Certaines phrases de
Barrès dans ses Cahiers 1896-1923, (Plon, 1993), écrites
avant l'assassinat de Jaurès, ont armé le bras de son assassin :
« Déjà Jaurès, remarquez-le, a pris ses précautions.
Déjà il a quitté à demi la France. Il est citoyen
d'Europe. Il en prend les intérêts, les soucis.
--Enfin, me dit
quelqu'un, il vit de la langue française.
Mais non pas, il est
prêt à vivre de la langue allemande. Il a parlé à Berlin. Dès
maintenant sa pensée est allemande plutôt que française. »
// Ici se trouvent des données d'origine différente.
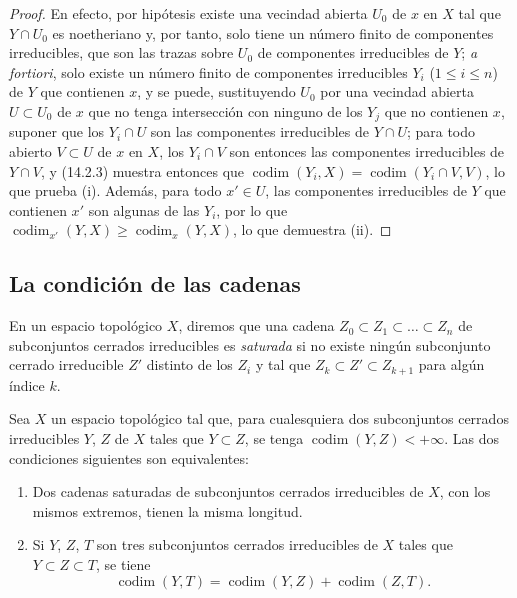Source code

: \begin{proof}
En efecto, por hipótesis existe una vecindad abierta $U_0$ de $x$ en $X$ tal
que $Y\cap U_0$ es noetheriano y, por tanto, solo tiene un número finito de
componentes irreducibles, que son las trazas sobre $U_0$ de componentes
irreducibles de $Y$; \emph{a fortiori}, solo existe un número finito de
componentes irreducibles $Y_i$ ($1\leq i\leq n$) de $Y$ que contienen $x$, y
se puede, sustituyendo $U_0$ por una vecindad abierta $U\subset U_0$ de $x$ que
no tenga intersección con ninguno de los $Y_j$ que no contienen $x$, suponer
que los $Y_i\cap U$ son las componentes irreducibles de $Y\cap U$; para todo
abierto $V\subset U$ de $x$ en $X$, los $Y_i\cap V$ son entonces las
componentes irreducibles de $Y\cap V$, y (14.2.3) muestra entonces que
$\operatorname{codim}(Y_i,X)=\operatorname{codim}(Y_i\cap V,V)$, lo que
prueba (i). Además, para todo $x'\in U$, las componentes irreducibles de $Y$
que contienen $x'$ son algunas de las $Y_i$, por lo que
$\operatorname{codim}_{x'}(Y,X)\geq\operatorname{codim}_x(Y,X)$, lo que
demuestra (ii).
\end{proof}

\subsection{La condición de las cadenas}
\label{subsection:0.14.3-fr}

\begin{env}[14.3.1]
\label{0.14.3.1-fr}
En un espacio topológico $X$, diremos que una cadena
$Z_0\subset Z_1\subset\ldots\subset Z_n$ de subconjuntos cerrados irreducibles es
\emph{saturada} si no existe ningún subconjunto cerrado irreducible $Z'$ distinto
de los $Z_i$ y tal que $Z_k\subset Z'\subset Z_{k+1}$ para algún índice $k$.
\end{env}

\begin{proposition}[14.3.2]
\label{0.14.3.2-fr}
Sea $X$ un espacio topológico tal que, para cualesquiera dos subconjuntos
cerrados irreducibles $Y$, $Z$ de $X$ tales que $Y\subset Z$, se tenga
$\operatorname{codim}(Y,Z)<+\infty$. Las dos condiciones siguientes son
equivalentes:
\begin{enumerate}
  \item[\rm(a)] Dos cadenas saturadas de subconjuntos cerrados irreducibles de $X$,
  con los mismos extremos, tienen la misma longitud.
  \item[\rm(b)] Si $Y$, $Z$, $T$ son tres subconjuntos cerrados irreducibles de
  $X$ tales que $Y\subset Z\subset T$, se tiene
  \[
    \operatorname{codim}(Y,T)=
    \operatorname{codim}(Y,Z)+\operatorname{codim}(Z,T).
    \tag{14.3.2.1}\label{0.14.3.2.1-fr}
  \]
\end{enumerate}
\end{proposition}

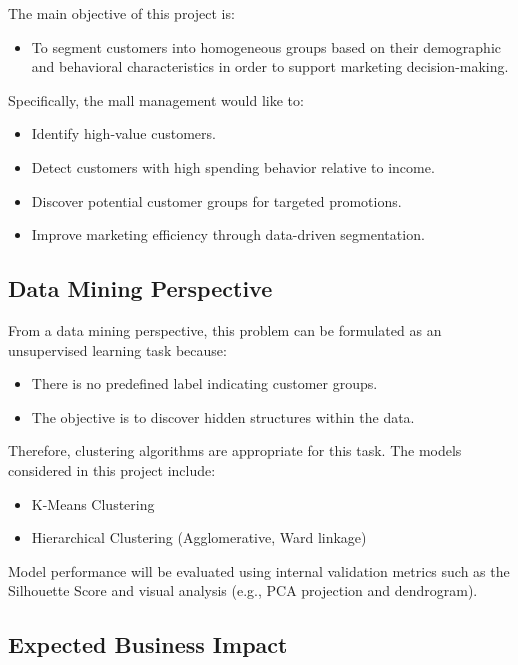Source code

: \documentclass[12pt,a4paper]{article}
\begin{document}
The main objective of this project is:

\begin{itemize}
    \item To segment customers into homogeneous groups based on their demographic and behavioral characteristics in order to support marketing decision-making.
\end{itemize}

Specifically, the mall management would like to:

\begin{itemize}
    \item Identify high-value customers.
    \item Detect customers with high spending behavior relative to income.
    \item Discover potential customer groups for targeted promotions.
    \item Improve marketing efficiency through data-driven segmentation.
\end{itemize}

\subsection{Data Mining Perspective}

From a data mining perspective, this problem can be formulated as an unsupervised learning task because:

\begin{itemize}
    \item There is no predefined label indicating customer groups.
    \item The objective is to discover hidden structures within the data.
\end{itemize}

Therefore, clustering algorithms are appropriate for this task. The models considered in this project include:

\begin{itemize}
    \item K-Means Clustering
    \item Hierarchical Clustering (Agglomerative, Ward linkage)
\end{itemize}

Model performance will be evaluated using internal validation metrics such as the Silhouette Score and visual analysis (e.g., PCA projection and dendrogram).

\subsection{Expected Business Impact}
\end{document}
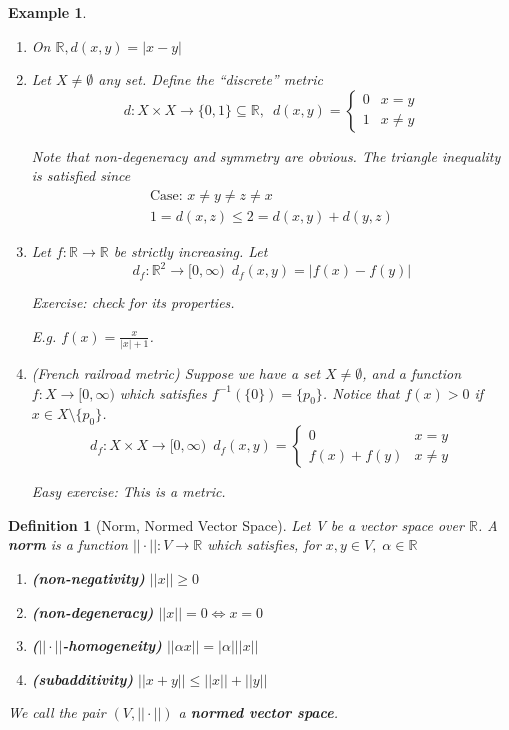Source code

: \documentclass[11pt, oneside]{book}
\theoremstyle{break}
\newtheorem{defn}{Definition}[section]
\newtheorem{eg}{Example}[section]
\newcommand{\bb}[1]{\mathbb{#1}}			%
\begin{document}
\begin{eg}
	\begin{enumerate}
		\item On $\bb{R}, d(x,y) = |x - y|$
		\item Let $X \neq \emptyset$ any set. Define the ``discrete'' metric
			\begin{equation}
				d: X \times X \to \{0, 1\} \subseteq \bb{R}, \enspace d(x,y) =
					\begin{cases}
						0	&	x = y \\
						1	&	x \neq y
					\end{cases}
			\end{equation}

			Note that non-degeneracy and symmetry are obvious. The triangle inequality is satisfied since
			\begin{gather*}
				\text{Case: } x \neq y \neq z \neq x \\
				1 = d(x,z) \leq 2 = d(x,y) + d(y,z)
			\end{gather*}

		\item Let $f: \bb{R} \to \bb{R}$ be strictly increasing. Let
			\begin{equation}
				d_f: \bb{R}^2 \to [0, \infty) \enspace d_f(x,y) = |f(x) - f(y)|
			\end{equation}

			Exercise: check for its properties.

			E.g. $f(x) = \frac{x}{|x| + 1}$.

		\item (French railroad metric) Suppose we have a set $X \neq \emptyset$, and a function $f: X \to [0, \infty)$ which satisfies $f^{-1}(\{0\}) = \{p_0\}$. Notice that $f(x) > 0$ if $x \in X \setminus \{p_0\}$.
			\begin{equation}
				d_f: X \times X \to [0, \infty) \enspace d_f (x, y) = 
				\begin{cases}
					0  &  x = y \\
					f(x) + f(y)  &  x \neq y
				\end{cases}
			\end{equation}

			Easy exercise: This is a metric.
	\end{enumerate}
\end{eg}

\begin{defn}[Norm, Normed Vector Space]
	Let V be a vector space over $\bb{R}$. A \textbf{norm} is a function $||\cdot|| : V \to \bb{R}$ which satisfies, for $x, y \in V, \; \alpha \in \bb{R}$
	\begin{enumerate}
		\item \textbf{(non-negativity)} $||x|| \geq 0$
		\item \textbf{(non-degeneracy)} $||x|| = 0 \iff x = 0$
		\item \textbf{($||\cdot||$-homogeneity)} $||\alpha x|| = |\alpha|||x||$
		\item \textbf{(subadditivity)} $||x + y|| \leq ||x|| + ||y||$
	\end{enumerate}
	We call the pair $(V, ||\cdot||)$ a \textbf{normed vector space}.
\end{defn}
\end{document}
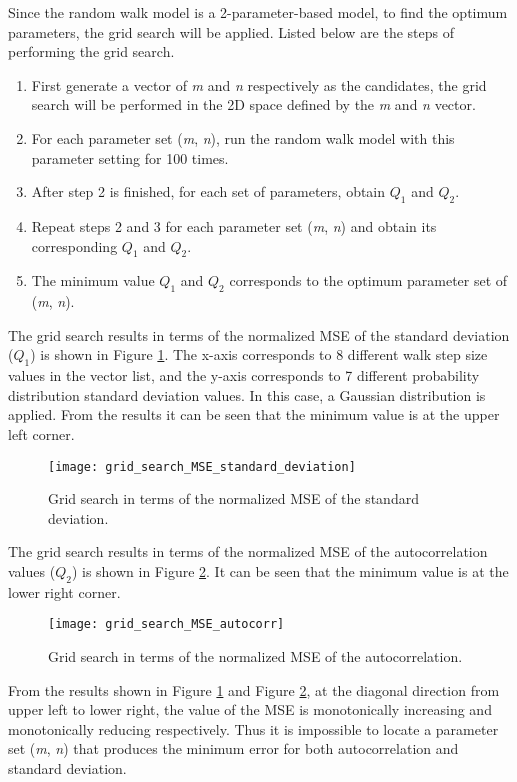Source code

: \documentclass{umthesis}
\begin{document}
Since the random walk model is a 2-parameter-based model, to find the optimum parameters, the grid search will be applied. Listed below are the steps of performing the grid search. 

\begin{enumerate}
  \item First generate a vector of \textit{m} and \textit{n} respectively as the candidates, the grid search will be performed in the 2D space defined by the \textit{m} and \textit{n} vector.
  \item For each parameter set (\textit{m}, \textit{n}), run the random walk model with this parameter setting for 100 times.
  \item After step 2 is finished, for each set of parameters, obtain $Q_1$ and $Q_2$.
  \item Repeat steps 2 and 3 for each parameter set (\textit{m}, \textit{n}) and obtain its corresponding $Q_1$ and $Q_2$.
  \item The minimum value $Q_1$ and $Q_2$ corresponds to the optimum parameter set of (\textit{m}, \textit{n}).
\end{enumerate}

The grid search results in terms of the normalized MSE of the standard deviation ($Q_1$) is shown in Figure \ref{fig:gridSeachSD}. The x-axis corresponds to 8 different walk step size values in the vector list, and the y-axis corresponds to 7 different probability distribution standard deviation values. In this case, a Gaussian distribution is applied. From the results it can be seen that the minimum value is at the upper left corner.

\begin{figure}
  \centering
  \texttt{[image: grid\_search\_MSE\_standard\_deviation]}
  \caption{Grid search in terms of the normalized MSE of the standard deviation.}\label{fig:gridSeachSD}
\end{figure}

The grid search results in terms of the normalized MSE of the autocorrelation values ($Q_2$) is shown in Figure \ref{fig:gridSeachAC}. It can be seen that the minimum value is at the lower right corner. 

\begin{figure}
  \centering
  \texttt{[image: grid\_search\_MSE\_autocorr]}
  \caption{Grid search in terms of the normalized MSE of the autocorrelation.}\label{fig:gridSeachAC}
\end{figure}

From the results shown in Figure \ref{fig:gridSeachSD} and Figure \ref{fig:gridSeachAC}, at the diagonal direction from upper left to lower right, the value of the MSE is monotonically increasing and monotonically reducing respectively. Thus it is impossible to locate a parameter set (\textit{m}, \textit{n}) that produces the minimum error for both autocorrelation and standard deviation.
\end{document}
(op. cit. p.670, écrit en avril 1913)
Au lendemain de
l'assassinat de Jaurès, le 31 Juillet 1914, il se rend à son
domicile pour présenter ses condoléances. Il formule alors
l'admiration qui fut la sienne à l'égard de Jaurès : « Quelle
solitude autour de celui dont je sais bien qu'il était, car les
défauts n'empêchent rien, un noble homme, ma foi oui, un grand
homme : adieu Jaurès, que j'aurais voulu pouvoir librement
aimer ! » (p. 736, op. cit.) , tout en réitérant ses
critiques : « Il croyait défendre la cause du
prolétariat français, mais il s'était enfermé dans la pensée
allemande. »(p. 736, op.
cit.).
Tout cela montre la
gravité qu'il y a à tracer des mots dont les conséquences
lointaines peuvent, à chaque instant, nous échapper.